Former Cubs pitcher Ernie Broglio, who was traded for Lou Brock in 1964, dies at 83

After winning 18 games with the Cardinals in 1963, he had arm trouble and was never the same with the Cubs.

SHARE Former Cubs pitcher Ernie Broglio, who was traded for Lou Brock in 1964, dies at 83
Ernie Broglio

Ernie Broglio went 4-7 with the Cubs in 1964 after being acquired from the Cardinals. He went 1-6 and 2-6 in the next two seasons, and 1966 was his last in the majors.

Chicago Daily News, 1964

Former Cubs pitcher Ernie Broglio, whom the team infamously acquired from the St. Louis Cardinals for eventual Hall of Fame outfielder Lou Brock, died Tuesday at 83 in San Jose, California, after battling cancer, his daughter, Nancy Broglio, told the St. Louis Post-Dispatch.

Broglio tied for the National League lead in victories with the Cardinals in 1960 with 21, and he won 18 games in 1963. In June 1964, the Cardinals dealt him to the Cubs, but he was never the same pitcher.

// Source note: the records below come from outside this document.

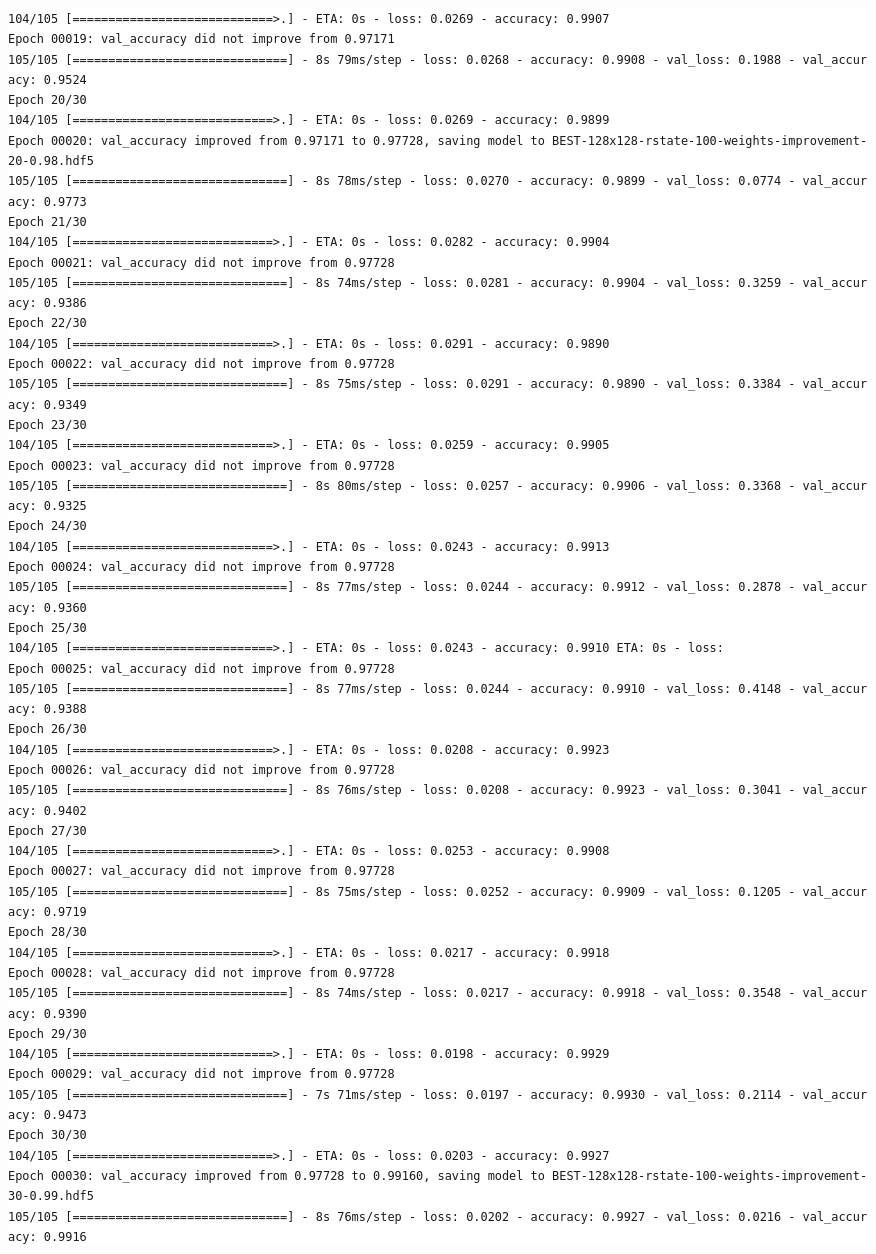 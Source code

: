     104/105 [============================>.] - ETA: 0s - loss: 0.0269 - accuracy: 0.9907
    Epoch 00019: val_accuracy did not improve from 0.97171
    105/105 [==============================] - 8s 79ms/step - loss: 0.0268 - accuracy: 0.9908 - val_loss: 0.1988 - val_accuracy: 0.9524
    Epoch 20/30
    104/105 [============================>.] - ETA: 0s - loss: 0.0269 - accuracy: 0.9899
    Epoch 00020: val_accuracy improved from 0.97171 to 0.97728, saving model to BEST-128x128-rstate-100-weights-improvement-20-0.98.hdf5
    105/105 [==============================] - 8s 78ms/step - loss: 0.0270 - accuracy: 0.9899 - val_loss: 0.0774 - val_accuracy: 0.9773
    Epoch 21/30
    104/105 [============================>.] - ETA: 0s - loss: 0.0282 - accuracy: 0.9904
    Epoch 00021: val_accuracy did not improve from 0.97728
    105/105 [==============================] - 8s 74ms/step - loss: 0.0281 - accuracy: 0.9904 - val_loss: 0.3259 - val_accuracy: 0.9386
    Epoch 22/30
    104/105 [============================>.] - ETA: 0s - loss: 0.0291 - accuracy: 0.9890
    Epoch 00022: val_accuracy did not improve from 0.97728
    105/105 [==============================] - 8s 75ms/step - loss: 0.0291 - accuracy: 0.9890 - val_loss: 0.3384 - val_accuracy: 0.9349
    Epoch 23/30
    104/105 [============================>.] - ETA: 0s - loss: 0.0259 - accuracy: 0.9905
    Epoch 00023: val_accuracy did not improve from 0.97728
    105/105 [==============================] - 8s 80ms/step - loss: 0.0257 - accuracy: 0.9906 - val_loss: 0.3368 - val_accuracy: 0.9325
    Epoch 24/30
    104/105 [============================>.] - ETA: 0s - loss: 0.0243 - accuracy: 0.9913
    Epoch 00024: val_accuracy did not improve from 0.97728
    105/105 [==============================] - 8s 77ms/step - loss: 0.0244 - accuracy: 0.9912 - val_loss: 0.2878 - val_accuracy: 0.9360
    Epoch 25/30
    104/105 [============================>.] - ETA: 0s - loss: 0.0243 - accuracy: 0.9910 ETA: 0s - loss:
    Epoch 00025: val_accuracy did not improve from 0.97728
    105/105 [==============================] - 8s 77ms/step - loss: 0.0244 - accuracy: 0.9910 - val_loss: 0.4148 - val_accuracy: 0.9388
    Epoch 26/30
    104/105 [============================>.] - ETA: 0s - loss: 0.0208 - accuracy: 0.9923
    Epoch 00026: val_accuracy did not improve from 0.97728
    105/105 [==============================] - 8s 76ms/step - loss: 0.0208 - accuracy: 0.9923 - val_loss: 0.3041 - val_accuracy: 0.9402
    Epoch 27/30
    104/105 [============================>.] - ETA: 0s - loss: 0.0253 - accuracy: 0.9908
    Epoch 00027: val_accuracy did not improve from 0.97728
    105/105 [==============================] - 8s 75ms/step - loss: 0.0252 - accuracy: 0.9909 - val_loss: 0.1205 - val_accuracy: 0.9719
    Epoch 28/30
    104/105 [============================>.] - ETA: 0s - loss: 0.0217 - accuracy: 0.9918
    Epoch 00028: val_accuracy did not improve from 0.97728
    105/105 [==============================] - 8s 74ms/step - loss: 0.0217 - accuracy: 0.9918 - val_loss: 0.3548 - val_accuracy: 0.9390
    Epoch 29/30
    104/105 [============================>.] - ETA: 0s - loss: 0.0198 - accuracy: 0.9929
    Epoch 00029: val_accuracy did not improve from 0.97728
    105/105 [==============================] - 7s 71ms/step - loss: 0.0197 - accuracy: 0.9930 - val_loss: 0.2114 - val_accuracy: 0.9473
    Epoch 30/30
    104/105 [============================>.] - ETA: 0s - loss: 0.0203 - accuracy: 0.9927
    Epoch 00030: val_accuracy improved from 0.97728 to 0.99160, saving model to BEST-128x128-rstate-100-weights-improvement-30-0.99.hdf5
    105/105 [==============================] - 8s 76ms/step - loss: 0.0202 - accuracy: 0.9927 - val_loss: 0.0216 - val_accuracy: 0.9916
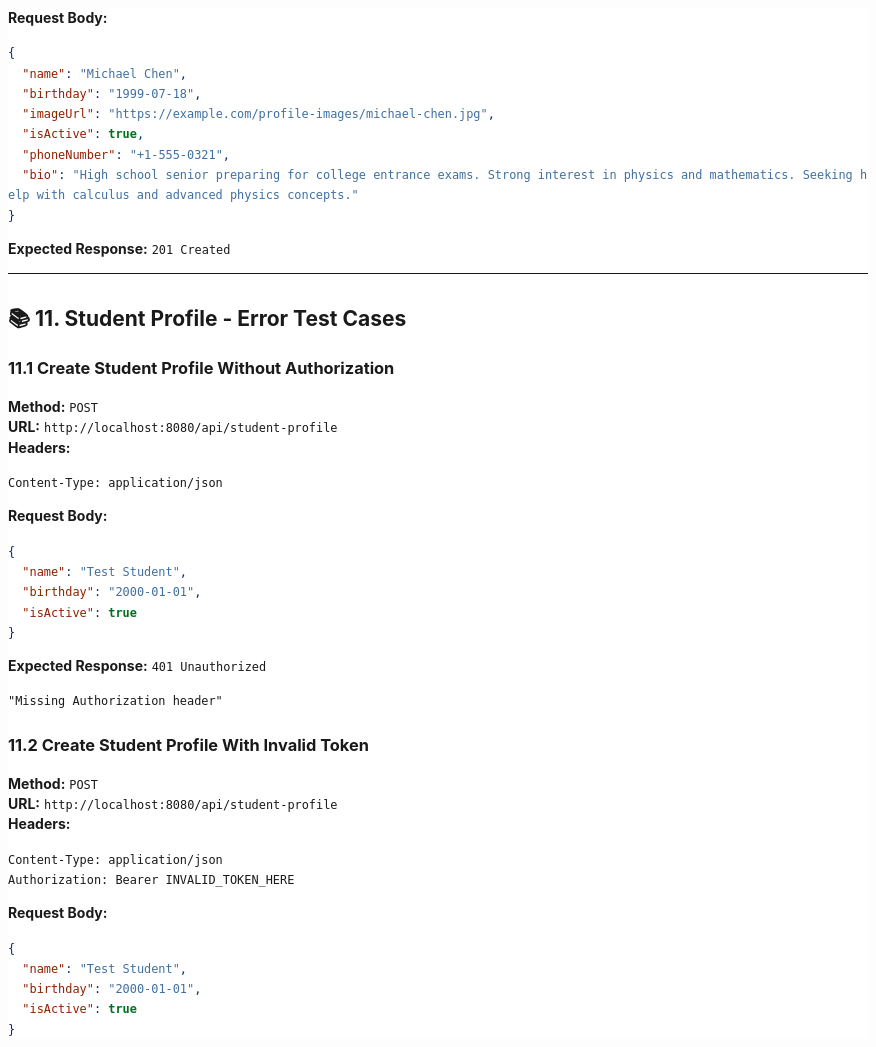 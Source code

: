 **Request Body:**
```json
{
  "name": "Michael Chen",
  "birthday": "1999-07-18",
  "imageUrl": "https://example.com/profile-images/michael-chen.jpg",
  "isActive": true,
  "phoneNumber": "+1-555-0321",
  "bio": "High school senior preparing for college entrance exams. Strong interest in physics and mathematics. Seeking help with calculus and advanced physics concepts."
}
```

**Expected Response:** `201 Created`

---

## 📚 **11. Student Profile - Error Test Cases**

### 11.1 Create Student Profile Without Authorization

**Method:** `POST`  
**URL:** `http://localhost:8080/api/student-profile`  
**Headers:**
```
Content-Type: application/json
```

**Request Body:**
```json
{
  "name": "Test Student",
  "birthday": "2000-01-01",
  "isActive": true
}
```

**Expected Response:** `401 Unauthorized`
```
"Missing Authorization header"
```

### 11.2 Create Student Profile With Invalid Token

**Method:** `POST`  
**URL:** `http://localhost:8080/api/student-profile`  
**Headers:**
```
Content-Type: application/json
Authorization: Bearer INVALID_TOKEN_HERE
```

**Request Body:**
```json
{
  "name": "Test Student",
  "birthday": "2000-01-01",
  "isActive": true
}
```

He went 4-7 that year while dealing with arm trouble. He went 1-6 and 2-6 in the next two seasons, and 1966 was his last in the majors. Meanwhile, Brock hit .384 and stole 33 bases with the Cardinals in 1964. He broke the single-season and all-time stolen base records (later eclipsed by Rickey Henderson), collected more than 3,000 hits and won two World Series with the Cardinals before his induction into the Hall of Fame in 1985.

Broglio and Cards teammates Doug Clemens and Bobby Shantz were traded to the Cubs for Brock, Jack Spring and Paul Toth.

“At the time, the Cubs were getting an 18-game winner for a .230 hitter,” Broglio told the Sun-Times in 2000.

Broglio said that by the time of the trade, he had torn the ulnar collateral ligament in his right elbow and never recovered. Doctors then were about a decade from discovering “Tommy John” ligament surgery.

“They just took my ulnar nerve, pulled it over from a calcium deposit and put it back where it belonged,” Broglio said. “I had the surgery in November of 1964 and was back at spring training in February of ’65.

“It wasn’t healed, and you go through a frame of mind where you don’t know whether to cut loose or not cut loose. But you have to maintain your spot on the team. Maybe the Cubs were rushing me back to save face. Things have changed, huh?”

Broglio said then he didn’t mind the notoriety from the trade.

“Who else,” ​he said, “can say he was traded for a Hall of ​​Famer?”